▶ [The problem]: Scan the lines below; pull out those with "tokens".

▶ [Records for the exercise]:
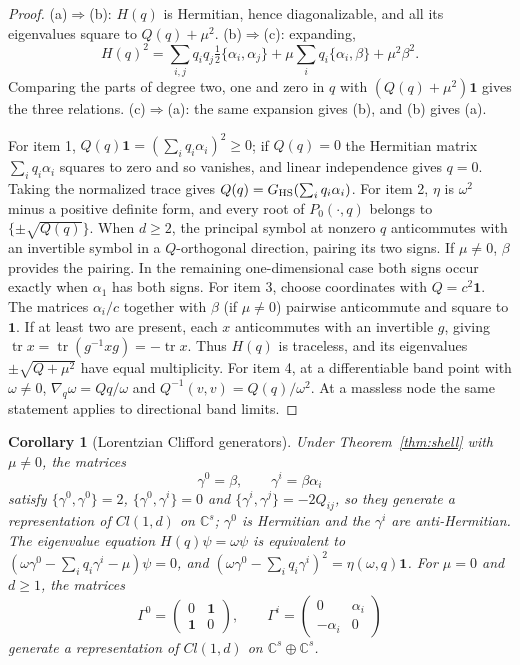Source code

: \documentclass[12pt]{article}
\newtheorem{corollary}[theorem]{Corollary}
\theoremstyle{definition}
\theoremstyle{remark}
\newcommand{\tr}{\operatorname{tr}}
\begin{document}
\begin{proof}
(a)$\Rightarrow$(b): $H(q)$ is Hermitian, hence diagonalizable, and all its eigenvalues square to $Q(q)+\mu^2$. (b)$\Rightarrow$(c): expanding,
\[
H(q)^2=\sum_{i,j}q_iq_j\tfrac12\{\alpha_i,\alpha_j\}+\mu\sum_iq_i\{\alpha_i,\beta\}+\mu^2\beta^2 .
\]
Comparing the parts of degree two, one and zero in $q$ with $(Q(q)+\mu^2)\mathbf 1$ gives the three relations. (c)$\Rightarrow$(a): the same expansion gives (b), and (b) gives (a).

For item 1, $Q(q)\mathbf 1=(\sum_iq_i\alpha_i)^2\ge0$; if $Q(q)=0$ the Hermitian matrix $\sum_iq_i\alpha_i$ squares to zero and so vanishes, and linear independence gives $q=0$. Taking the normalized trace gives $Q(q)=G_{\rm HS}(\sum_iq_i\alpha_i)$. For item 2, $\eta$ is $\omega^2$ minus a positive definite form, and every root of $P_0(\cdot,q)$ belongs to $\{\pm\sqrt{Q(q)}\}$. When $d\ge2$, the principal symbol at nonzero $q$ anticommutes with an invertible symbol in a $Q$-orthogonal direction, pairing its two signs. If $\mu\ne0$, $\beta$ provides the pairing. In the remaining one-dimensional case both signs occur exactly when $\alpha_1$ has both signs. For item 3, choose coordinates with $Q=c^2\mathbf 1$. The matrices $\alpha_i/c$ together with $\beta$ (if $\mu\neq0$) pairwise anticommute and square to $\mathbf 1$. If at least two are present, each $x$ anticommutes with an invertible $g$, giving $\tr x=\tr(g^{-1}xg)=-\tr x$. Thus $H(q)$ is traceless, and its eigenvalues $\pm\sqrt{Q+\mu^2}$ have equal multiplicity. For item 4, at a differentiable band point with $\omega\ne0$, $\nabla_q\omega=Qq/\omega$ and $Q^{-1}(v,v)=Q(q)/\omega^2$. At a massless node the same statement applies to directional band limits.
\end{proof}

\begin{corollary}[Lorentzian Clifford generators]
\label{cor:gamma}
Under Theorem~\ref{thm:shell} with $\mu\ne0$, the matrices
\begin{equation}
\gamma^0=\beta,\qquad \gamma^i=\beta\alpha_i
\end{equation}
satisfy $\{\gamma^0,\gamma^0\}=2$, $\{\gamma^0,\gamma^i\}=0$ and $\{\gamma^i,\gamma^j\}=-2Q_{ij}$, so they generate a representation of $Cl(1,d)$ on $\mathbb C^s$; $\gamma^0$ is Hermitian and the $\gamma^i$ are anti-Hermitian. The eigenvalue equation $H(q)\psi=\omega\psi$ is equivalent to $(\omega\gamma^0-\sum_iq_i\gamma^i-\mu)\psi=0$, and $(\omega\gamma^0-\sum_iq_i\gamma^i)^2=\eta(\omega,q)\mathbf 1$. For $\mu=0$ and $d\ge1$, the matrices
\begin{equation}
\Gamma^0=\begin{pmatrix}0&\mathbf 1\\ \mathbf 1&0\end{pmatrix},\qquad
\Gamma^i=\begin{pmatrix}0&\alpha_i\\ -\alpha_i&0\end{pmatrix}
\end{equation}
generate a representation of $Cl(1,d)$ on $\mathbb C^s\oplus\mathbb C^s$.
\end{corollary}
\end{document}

---

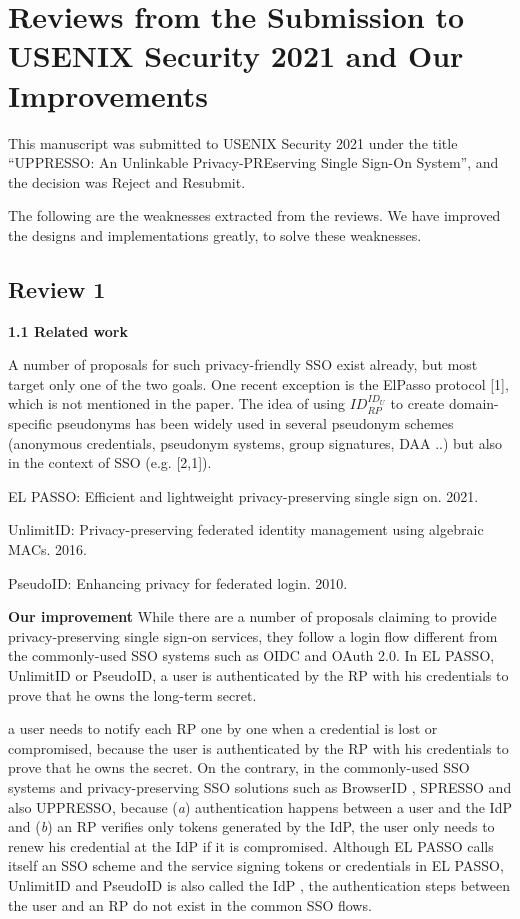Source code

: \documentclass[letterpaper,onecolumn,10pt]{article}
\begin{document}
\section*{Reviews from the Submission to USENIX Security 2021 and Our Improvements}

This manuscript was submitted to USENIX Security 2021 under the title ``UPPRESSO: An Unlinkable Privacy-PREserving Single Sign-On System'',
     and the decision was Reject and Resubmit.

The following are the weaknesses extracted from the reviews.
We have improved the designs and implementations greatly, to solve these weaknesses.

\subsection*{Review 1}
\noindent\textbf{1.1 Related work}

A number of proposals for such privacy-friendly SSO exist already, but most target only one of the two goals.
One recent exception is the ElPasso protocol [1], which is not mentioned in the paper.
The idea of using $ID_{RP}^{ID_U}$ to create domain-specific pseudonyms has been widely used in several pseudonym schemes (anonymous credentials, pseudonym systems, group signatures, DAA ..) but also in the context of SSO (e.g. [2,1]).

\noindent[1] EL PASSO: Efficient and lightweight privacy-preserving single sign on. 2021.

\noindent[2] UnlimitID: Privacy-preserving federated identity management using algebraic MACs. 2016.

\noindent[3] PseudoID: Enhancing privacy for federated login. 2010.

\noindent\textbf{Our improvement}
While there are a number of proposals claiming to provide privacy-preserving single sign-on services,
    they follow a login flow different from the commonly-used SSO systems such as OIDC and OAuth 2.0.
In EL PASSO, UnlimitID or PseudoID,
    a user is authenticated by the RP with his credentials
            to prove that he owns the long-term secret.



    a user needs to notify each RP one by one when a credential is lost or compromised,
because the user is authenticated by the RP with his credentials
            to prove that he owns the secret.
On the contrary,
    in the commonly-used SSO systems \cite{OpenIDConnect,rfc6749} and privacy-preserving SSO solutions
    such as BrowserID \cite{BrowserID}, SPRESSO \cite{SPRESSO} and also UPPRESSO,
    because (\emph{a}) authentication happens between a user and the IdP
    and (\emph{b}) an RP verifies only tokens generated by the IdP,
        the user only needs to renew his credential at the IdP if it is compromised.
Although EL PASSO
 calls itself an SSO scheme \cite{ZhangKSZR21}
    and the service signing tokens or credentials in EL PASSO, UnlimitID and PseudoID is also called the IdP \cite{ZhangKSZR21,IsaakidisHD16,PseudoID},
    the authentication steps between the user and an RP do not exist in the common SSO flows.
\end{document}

▶ [Written solution]:
    and (\emph{b}) an RP verifies only tokens generated by the IdP,
    and the service signing tokens or credentials in EL PASSO, UnlimitID and PseudoID is also called the IdP \cite{ZhangKSZR21,IsaakidisHD16,PseudoID},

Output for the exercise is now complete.